Dataset entries:
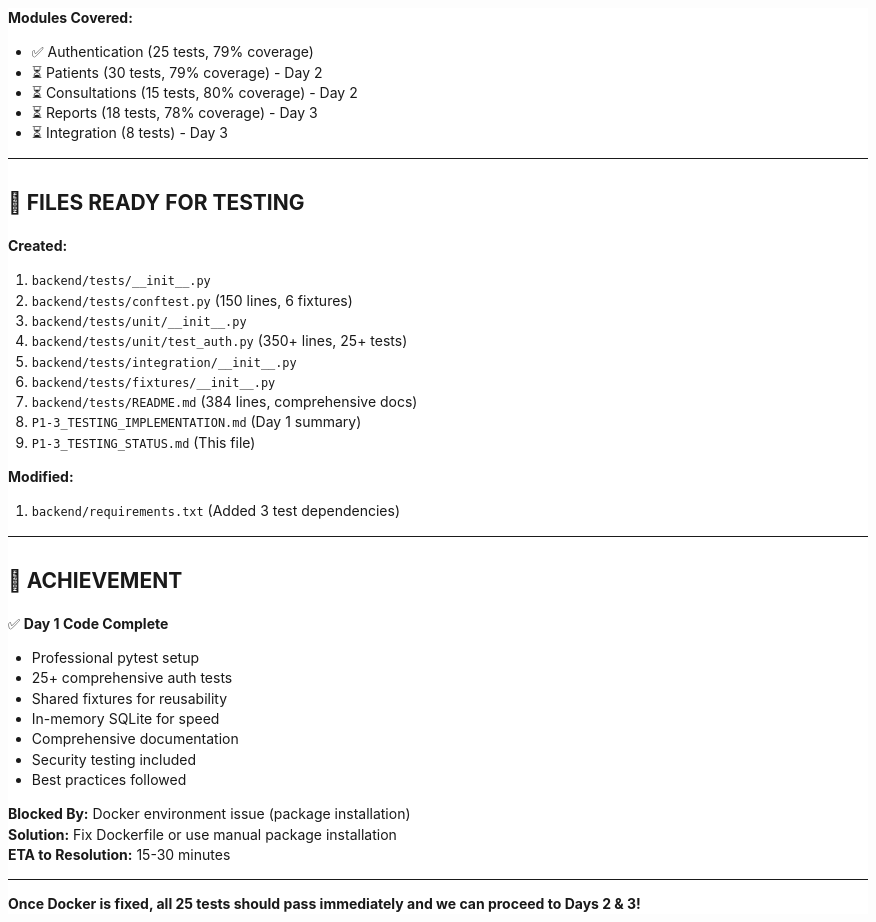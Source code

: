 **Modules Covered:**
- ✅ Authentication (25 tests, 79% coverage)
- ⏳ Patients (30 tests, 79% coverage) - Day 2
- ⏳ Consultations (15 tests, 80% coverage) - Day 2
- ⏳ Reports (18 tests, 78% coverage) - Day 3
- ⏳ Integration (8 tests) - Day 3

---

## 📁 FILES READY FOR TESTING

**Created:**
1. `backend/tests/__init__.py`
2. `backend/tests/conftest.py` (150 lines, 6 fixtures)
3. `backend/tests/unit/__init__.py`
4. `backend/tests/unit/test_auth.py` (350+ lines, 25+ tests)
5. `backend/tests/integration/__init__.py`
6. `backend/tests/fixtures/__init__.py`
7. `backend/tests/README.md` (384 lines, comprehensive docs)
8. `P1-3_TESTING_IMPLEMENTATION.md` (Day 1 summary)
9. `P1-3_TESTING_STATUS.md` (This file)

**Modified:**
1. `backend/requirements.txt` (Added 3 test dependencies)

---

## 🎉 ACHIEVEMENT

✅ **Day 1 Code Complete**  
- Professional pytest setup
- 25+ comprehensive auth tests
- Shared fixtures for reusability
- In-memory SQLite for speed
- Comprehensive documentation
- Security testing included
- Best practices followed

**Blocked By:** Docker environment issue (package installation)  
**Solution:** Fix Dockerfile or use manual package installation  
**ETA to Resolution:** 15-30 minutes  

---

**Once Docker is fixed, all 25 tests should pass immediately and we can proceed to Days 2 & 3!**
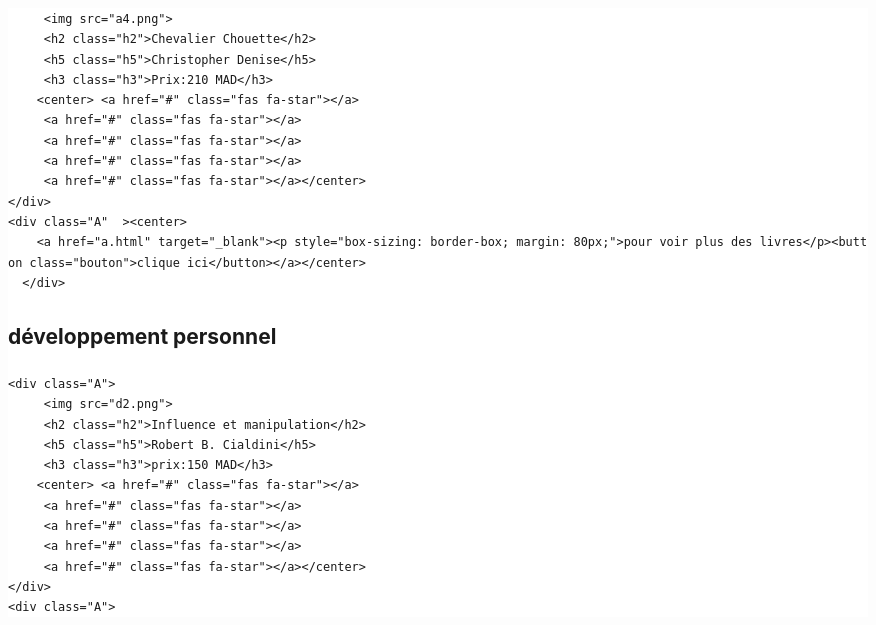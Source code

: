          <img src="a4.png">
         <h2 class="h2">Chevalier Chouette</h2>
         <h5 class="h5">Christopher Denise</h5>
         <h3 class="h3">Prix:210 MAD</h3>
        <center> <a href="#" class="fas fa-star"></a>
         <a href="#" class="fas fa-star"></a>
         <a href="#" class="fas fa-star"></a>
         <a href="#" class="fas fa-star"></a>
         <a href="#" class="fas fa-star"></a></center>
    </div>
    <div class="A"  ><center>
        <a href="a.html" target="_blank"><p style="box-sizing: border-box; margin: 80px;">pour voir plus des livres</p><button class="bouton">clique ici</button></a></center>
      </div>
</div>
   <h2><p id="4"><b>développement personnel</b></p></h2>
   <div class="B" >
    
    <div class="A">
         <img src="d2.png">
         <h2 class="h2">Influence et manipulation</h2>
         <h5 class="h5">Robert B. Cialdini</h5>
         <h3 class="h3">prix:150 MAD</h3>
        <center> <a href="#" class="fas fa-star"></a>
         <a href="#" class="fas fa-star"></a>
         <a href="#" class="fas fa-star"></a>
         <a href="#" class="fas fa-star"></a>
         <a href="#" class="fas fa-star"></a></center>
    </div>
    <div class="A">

- **WHAT YOU HAVE TO DO**:
Look above for the line with "- ⏳ Reports (18 tests, 78% coverage) - Day 3" and the line with "- 25+ comprehensive auth tests"; transcribe both and all lines in between, exactly, and nothing else.

- **EXPECTED OUTPUT**:
- ⏳ Reports (18 tests, 78% coverage) - Day 3
- ⏳ Integration (8 tests) - Day 3

---

## 📁 FILES READY FOR TESTING

**Created:**
1. `backend/tests/__init__.py`
2. `backend/tests/conftest.py` (150 lines, 6 fixtures)
3. `backend/tests/unit/__init__.py`
4. `backend/tests/unit/test_auth.py` (350+ lines, 25+ tests)
5. `backend/tests/integration/__init__.py`
6. `backend/tests/fixtures/__init__.py`
7. `backend/tests/README.md` (384 lines, comprehensive docs)
8. `P1-3_TESTING_IMPLEMENTATION.md` (Day 1 summary)
9. `P1-3_TESTING_STATUS.md` (This file)

**Modified:**
1. `backend/requirements.txt` (Added 3 test dependencies)

---

## 🎉 ACHIEVEMENT

✅ **Day 1 Code Complete**  
- Professional pytest setup
- 25+ comprehensive auth tests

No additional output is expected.